What is required =
Lines from the one containing "Vijayanarasimhan, Fabio Viola, Tim" through the final line of the entries below: reproduce them exactly, all of them and only them.

Information provided =

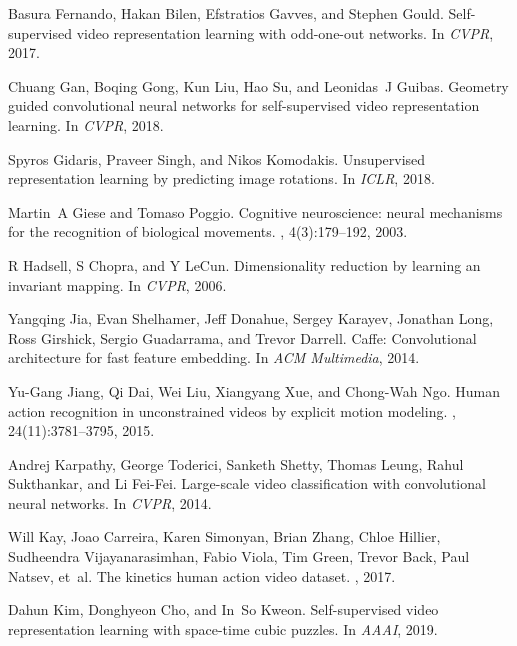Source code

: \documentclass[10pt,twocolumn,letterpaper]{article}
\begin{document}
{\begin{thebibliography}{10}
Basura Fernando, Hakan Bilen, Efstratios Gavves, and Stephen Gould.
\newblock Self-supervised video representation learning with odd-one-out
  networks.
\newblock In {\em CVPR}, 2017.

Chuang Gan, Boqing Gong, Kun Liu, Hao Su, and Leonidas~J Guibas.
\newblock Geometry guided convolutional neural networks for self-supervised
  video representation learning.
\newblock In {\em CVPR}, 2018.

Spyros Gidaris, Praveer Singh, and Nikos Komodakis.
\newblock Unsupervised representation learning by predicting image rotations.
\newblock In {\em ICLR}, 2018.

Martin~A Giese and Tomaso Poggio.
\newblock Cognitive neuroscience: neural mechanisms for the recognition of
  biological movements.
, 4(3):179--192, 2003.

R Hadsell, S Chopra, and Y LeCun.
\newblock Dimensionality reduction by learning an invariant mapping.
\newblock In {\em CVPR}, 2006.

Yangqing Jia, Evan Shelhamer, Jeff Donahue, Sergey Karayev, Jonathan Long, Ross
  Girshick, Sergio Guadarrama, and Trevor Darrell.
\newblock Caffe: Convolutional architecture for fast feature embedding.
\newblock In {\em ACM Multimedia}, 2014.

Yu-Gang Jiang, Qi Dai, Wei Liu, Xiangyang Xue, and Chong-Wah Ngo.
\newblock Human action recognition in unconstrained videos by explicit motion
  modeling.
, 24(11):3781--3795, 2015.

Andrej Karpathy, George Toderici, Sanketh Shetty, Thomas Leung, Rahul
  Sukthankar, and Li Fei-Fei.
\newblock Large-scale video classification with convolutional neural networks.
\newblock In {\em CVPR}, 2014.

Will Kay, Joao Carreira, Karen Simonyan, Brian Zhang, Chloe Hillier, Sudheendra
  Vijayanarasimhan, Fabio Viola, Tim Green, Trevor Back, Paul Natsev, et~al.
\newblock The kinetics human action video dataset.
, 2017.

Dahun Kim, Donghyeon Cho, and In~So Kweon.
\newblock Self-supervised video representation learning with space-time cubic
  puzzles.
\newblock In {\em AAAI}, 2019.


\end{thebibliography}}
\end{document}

Solution for this problem =
  Vijayanarasimhan, Fabio Viola, Tim Green, Trevor Back, Paul Natsev, et~al.
\newblock The kinetics human action video dataset.
, 2017.

Dahun Kim, Donghyeon Cho, and In~So Kweon.
\newblock Self-supervised video representation learning with space-time cubic
  puzzles.
\newblock In {\em AAAI}, 2019.


\end{thebibliography}}
\end{document}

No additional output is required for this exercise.